Artigo

De peixes e solidão

Atualizada em 11/10/2022 às 12h33

Quanta companhia nos faz um peixe? Nenhuma, dirão alguns; dentro d’água, nadando, traz tranquilidade, diriam outros; bastante mais do que a presença do meu marido, dirá a mulher desamada. Alguns glutões materialistas - conheço alguns - podem preferir a companhia efêmera, enquanto dura uma degustação, do peixe frito com arroz de cuxá. A resposta é complexa, envolve solidão, coisa fina e dorida. Difícil de lidar.

E, então? A propósito de que esta pergunta despropositada? Veio da leitura de umas cartas... Alguém ainda escreve cartas, criatura?

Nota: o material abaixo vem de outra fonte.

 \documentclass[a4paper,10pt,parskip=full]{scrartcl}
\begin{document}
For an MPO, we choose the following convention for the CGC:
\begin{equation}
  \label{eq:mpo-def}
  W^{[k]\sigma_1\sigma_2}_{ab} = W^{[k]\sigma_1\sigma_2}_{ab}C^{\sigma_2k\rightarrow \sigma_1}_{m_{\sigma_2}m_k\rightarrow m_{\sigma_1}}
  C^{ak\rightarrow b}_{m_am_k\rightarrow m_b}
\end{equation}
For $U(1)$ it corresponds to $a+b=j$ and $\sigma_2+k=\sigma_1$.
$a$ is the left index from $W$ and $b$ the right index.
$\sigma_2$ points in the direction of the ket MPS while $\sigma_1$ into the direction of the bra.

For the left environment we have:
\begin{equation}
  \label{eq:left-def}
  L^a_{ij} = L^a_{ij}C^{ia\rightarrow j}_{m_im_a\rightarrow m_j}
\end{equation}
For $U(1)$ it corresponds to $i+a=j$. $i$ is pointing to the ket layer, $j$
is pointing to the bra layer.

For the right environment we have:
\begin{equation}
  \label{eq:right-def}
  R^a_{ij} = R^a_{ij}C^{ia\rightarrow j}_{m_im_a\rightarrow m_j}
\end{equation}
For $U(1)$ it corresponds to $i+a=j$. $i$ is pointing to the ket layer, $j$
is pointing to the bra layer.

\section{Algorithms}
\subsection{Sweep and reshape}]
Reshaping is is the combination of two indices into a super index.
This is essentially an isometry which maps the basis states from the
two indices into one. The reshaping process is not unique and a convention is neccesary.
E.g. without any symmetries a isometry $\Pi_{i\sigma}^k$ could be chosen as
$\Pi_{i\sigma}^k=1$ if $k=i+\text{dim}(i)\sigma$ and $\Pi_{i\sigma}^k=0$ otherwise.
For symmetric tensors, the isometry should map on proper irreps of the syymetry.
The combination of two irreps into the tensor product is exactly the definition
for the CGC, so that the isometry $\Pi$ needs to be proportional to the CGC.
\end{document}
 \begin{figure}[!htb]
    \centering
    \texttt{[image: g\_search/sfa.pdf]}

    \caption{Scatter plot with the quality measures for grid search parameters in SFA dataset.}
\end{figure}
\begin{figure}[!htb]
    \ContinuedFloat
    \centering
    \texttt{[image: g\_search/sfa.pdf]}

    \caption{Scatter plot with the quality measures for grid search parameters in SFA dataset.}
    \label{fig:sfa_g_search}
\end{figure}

Nem os Correios se animam a entregá-las mais... Sabem aquela propaganda antiga que dizia: Os Correios entregam cartas nos endereços mais estranhos, assim, na Rua Direita, primeiro canto, dobrar à esquerda, atravessar três ruas e, defronte de um pé de caju, está o nº 13, da D. Ritinha. Pois sim, remeta uma carta sem CEP e veja o que acontece, nem o procuram na Internet. Devolvem a cuja cheia de carimbos, destinatário não encontrado. Em áreas perigosas, mesmo com o CEP, não vão lá. Carteiro-herói enfrenta cachorro, diz o folheto, mas bandido já é demais.

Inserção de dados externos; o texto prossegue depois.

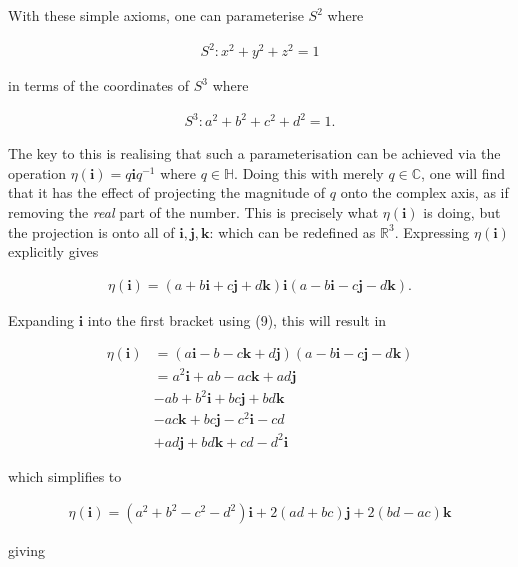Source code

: \documentclass[fleqn, twocolumn, 10pt]{article}
\begin{document}
With these simple axioms, one can parameterise $S^2$ where

\begin{ceqn}
\begin{align*}
S^2 : x^2 + y^2 + z^2 = 1
\end{align*}
\end{ceqn}
in terms of the coordinates of $S^3$ where


\begin{ceqn}
\begin{align}\tag{10}
S^3 : a^2 + b^2 + c^2 + d^2 = 1.
\end{align}
\end{ceqn}
The key to this is realising that such a parameterisation can be achieved via the operation $\eta(\mathbf{i}) = q\mathbf{i}q^{-1}$ where $q \in \mathbb{H}$. Doing this with merely $q \in \mathbb{C}$, one will find that it has the effect of projecting the magnitude of $q$ onto the complex axis, as if removing the \textit{real} part of the number. This is precisely what $\eta(\mathbf{i})$ is doing, but the projection is onto all of $\mathbf{i}, \mathbf{j}, \mathbf{k}$: which can be redefined as $\mathbb{R}^3$. Expressing $\eta(\mathbf{i})$ explicitly gives

\begin{ceqn}
\begin{align*}
\eta(\mathbf{i}) = (a + b\mathbf{i} + c\mathbf{j} + d\mathbf{k})\mathbf{i}(a - b\mathbf{i} - c\mathbf{j} - d\mathbf{k}).
\end{align*}
\end{ceqn}
Expanding $\mathbf{i}$ into the first bracket using (9), this will result in

\begin{ceqn}
\begin{align*}
\eta(\mathbf{i}) &= (a\mathbf{i} - b - c\mathbf{k} + d\mathbf{j})(a - b\mathbf{i} - c\mathbf{j} - d\mathbf{k})\\ 
&= a^2\mathbf{i} + ab - ac\mathbf{k} + ad\mathbf{j}\\
&- ab + b^2\mathbf{i} + bc\mathbf{j} + bd\mathbf{k}\\
&-ac\mathbf{k} + bc\mathbf{j} - c^2\mathbf{i} - cd\\
&+ ad\mathbf{j} + bd\mathbf{k} + cd - d^2\mathbf{i}
\end{align*}
\end{ceqn}
which simplifies to

\begin{ceqn}
\begin{align*}
\eta(\mathbf{i}) = (a^2 + b^2 - c^2 - d^2)\mathbf{i} + 2(ad + bc)\mathbf{j} + 2(bd-ac)\mathbf{k}
\end{align*}
\end{ceqn}
giving
\end{document}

Penso que o gênero epistolografia se acabou. Que fariam, hoje, Abelardo e Heloisa, Fernando Pessoa e Ofélia, Sóror Maria Alcoforado, Carlos Drummond e Mário de Andrade? Penso que os casais enamorados e a freirinha ardente trocariam as confissões manuscritas, tão frias, pelo celular. A voz aquece o amor. Trocariam emojis: um coração pulsando! O par de grandes escritores certamente pertenceria a um grupo de whatsaap de literatura. Não sobraria nada no baú para a posteridade bisbilhotar e editar.

Ora, estou a enveredar por caminhos outros. Que cartas são estas que eu li? Aquelas que as crianças escrevem para Papai Noel - mito perverso pra deixar criança pobre esperando brinquedos que não terá - e que são “respondidas” por pessoas dispostas a colaborar com os sonhos dessas crianças.

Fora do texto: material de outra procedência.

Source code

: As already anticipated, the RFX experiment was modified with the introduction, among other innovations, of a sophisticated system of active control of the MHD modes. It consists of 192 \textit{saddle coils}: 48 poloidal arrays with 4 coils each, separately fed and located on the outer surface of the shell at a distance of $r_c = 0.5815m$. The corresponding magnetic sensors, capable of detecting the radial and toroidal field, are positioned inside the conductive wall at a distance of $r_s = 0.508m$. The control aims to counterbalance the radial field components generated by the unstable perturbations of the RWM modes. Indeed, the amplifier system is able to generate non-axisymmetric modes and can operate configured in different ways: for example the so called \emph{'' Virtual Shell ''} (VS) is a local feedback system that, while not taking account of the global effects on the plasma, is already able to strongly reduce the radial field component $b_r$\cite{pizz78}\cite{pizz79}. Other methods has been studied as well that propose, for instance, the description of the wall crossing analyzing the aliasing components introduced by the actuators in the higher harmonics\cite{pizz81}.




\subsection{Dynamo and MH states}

Os Correios promovem esse contato epistológrafo entre as crianças e adultos imbuídos, digamos, de espirito natalino. A mecânica é assim: as crianças escrevem para Papai Noel com o pedido e o endereço para entrega; as pessoas vão ao correio, leem e escolhem as cartas, deixam os pacotes dos presentes, identificados com os números das cartas, ao pé da árvore armada lá na agência. De lá, véspera de Natal, os funcionários, com muita pompa, levam os presentes em caminhões para a entrega.

Sentei e li algumas cartas. Muitas pedindo celular e jogos eletrônicos. Colaborar com a alienação? Huum, não. Ainda mais, querem Iphones e jogos caros. Não é para meu bolso. Algumas, mais factíveis, pedem helicópteros, bonecas, dinossauros, bolas de futebol. Melhor.

De repente, Joanilsson, 8 anos, pede um peixe, isso mesmo, um peixe. Para fazer companhia a ele e a sua avó, que moram sós. Puxa, não é um cachorro, um gato, mas um peixe. Obviamente dentro de um aquário. Ele não especifica. Fico com vontade de atender. E se alguma loja montasse o aquário na casa do menino? Quebra o sistema de entrega, é uma exceção. E a manutenção, alimento, luz. E se o peixe morrer antes? Descartei o peixe.

Atendi a outros pedidos. Mas o peixe não me saiu da cabeça. Nem a solidão dos dois. Os pais morreram? Separaram-se? Abandonaram o menino? Hoje, cada vez mais, avós criam netos, cercando-os de muito amor e dedicam a eles o tempo que os pais não mais possuem. Os resultados são bons e desmentem a expressão pejorativa “criado(a) por avó”. Gostaria de saber se Joanilsson ganhou o seu peixe.